Supplied records -
☆ ☆ ☆ ☆ ☆

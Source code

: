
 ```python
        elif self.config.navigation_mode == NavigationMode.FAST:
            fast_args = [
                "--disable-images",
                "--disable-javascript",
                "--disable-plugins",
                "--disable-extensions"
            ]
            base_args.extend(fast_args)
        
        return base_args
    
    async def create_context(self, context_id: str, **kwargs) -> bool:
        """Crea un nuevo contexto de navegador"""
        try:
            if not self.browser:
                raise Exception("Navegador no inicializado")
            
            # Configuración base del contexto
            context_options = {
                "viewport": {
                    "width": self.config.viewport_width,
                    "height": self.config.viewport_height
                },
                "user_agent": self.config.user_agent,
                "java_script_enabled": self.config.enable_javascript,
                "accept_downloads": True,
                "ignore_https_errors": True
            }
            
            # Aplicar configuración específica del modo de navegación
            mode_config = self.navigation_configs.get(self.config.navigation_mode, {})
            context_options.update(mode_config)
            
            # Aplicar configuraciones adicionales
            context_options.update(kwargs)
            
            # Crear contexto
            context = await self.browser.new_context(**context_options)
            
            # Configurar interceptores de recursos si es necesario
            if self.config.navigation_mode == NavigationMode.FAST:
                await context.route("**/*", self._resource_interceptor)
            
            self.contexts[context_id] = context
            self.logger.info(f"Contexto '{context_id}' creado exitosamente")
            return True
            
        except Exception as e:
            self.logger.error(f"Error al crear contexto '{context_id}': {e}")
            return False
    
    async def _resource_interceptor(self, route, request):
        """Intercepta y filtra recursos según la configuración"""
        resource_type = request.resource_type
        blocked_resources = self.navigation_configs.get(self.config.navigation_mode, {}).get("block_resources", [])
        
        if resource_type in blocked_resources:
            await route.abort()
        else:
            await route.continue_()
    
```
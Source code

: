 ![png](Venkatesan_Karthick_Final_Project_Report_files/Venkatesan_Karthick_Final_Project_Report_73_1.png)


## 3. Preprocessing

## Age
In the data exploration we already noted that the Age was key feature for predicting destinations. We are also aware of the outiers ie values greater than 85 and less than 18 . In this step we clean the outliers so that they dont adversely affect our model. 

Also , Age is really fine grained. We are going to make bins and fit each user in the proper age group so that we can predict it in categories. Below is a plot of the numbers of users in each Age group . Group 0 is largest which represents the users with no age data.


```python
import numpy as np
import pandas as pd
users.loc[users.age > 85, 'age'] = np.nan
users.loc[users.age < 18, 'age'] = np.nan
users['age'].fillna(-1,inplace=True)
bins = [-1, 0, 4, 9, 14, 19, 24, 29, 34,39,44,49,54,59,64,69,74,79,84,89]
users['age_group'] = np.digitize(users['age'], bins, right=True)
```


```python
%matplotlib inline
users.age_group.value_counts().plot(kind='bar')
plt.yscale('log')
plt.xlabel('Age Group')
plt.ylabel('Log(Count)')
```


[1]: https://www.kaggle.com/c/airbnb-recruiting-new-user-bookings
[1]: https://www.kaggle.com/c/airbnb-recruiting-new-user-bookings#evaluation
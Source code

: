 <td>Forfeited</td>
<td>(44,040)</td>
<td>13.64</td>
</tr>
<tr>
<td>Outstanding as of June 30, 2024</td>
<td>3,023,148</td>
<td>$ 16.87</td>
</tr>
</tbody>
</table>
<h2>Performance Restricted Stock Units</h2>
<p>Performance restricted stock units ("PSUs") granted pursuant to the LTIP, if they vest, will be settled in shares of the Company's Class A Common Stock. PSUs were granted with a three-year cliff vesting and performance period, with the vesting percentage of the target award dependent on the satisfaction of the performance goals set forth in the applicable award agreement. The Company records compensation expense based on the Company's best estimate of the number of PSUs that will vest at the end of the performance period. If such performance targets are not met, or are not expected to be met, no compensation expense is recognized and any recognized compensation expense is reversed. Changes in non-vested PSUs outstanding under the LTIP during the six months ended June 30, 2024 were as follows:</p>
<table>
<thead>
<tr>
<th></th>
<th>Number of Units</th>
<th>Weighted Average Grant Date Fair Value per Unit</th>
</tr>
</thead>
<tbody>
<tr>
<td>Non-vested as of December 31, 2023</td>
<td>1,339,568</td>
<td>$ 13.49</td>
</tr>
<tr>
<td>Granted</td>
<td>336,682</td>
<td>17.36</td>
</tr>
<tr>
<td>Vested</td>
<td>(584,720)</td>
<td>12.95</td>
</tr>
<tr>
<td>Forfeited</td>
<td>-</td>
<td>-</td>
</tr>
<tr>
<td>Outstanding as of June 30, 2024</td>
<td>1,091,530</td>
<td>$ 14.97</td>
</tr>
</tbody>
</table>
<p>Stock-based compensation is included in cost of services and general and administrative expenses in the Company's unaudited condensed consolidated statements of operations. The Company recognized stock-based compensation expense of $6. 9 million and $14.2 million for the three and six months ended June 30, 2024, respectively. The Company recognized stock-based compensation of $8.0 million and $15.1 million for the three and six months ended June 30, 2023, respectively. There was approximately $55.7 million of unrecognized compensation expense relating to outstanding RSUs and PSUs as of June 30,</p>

☆ ☆ ☆ ☆ ☆

Task goal - In the listing above, find the lines holding the word "await" and copy them.

Worked solution -
            context = await self.browser.new_context(**context_options)
                await context.route("**/*", self._resource_interceptor)
            await route.abort()
            await route.continue_()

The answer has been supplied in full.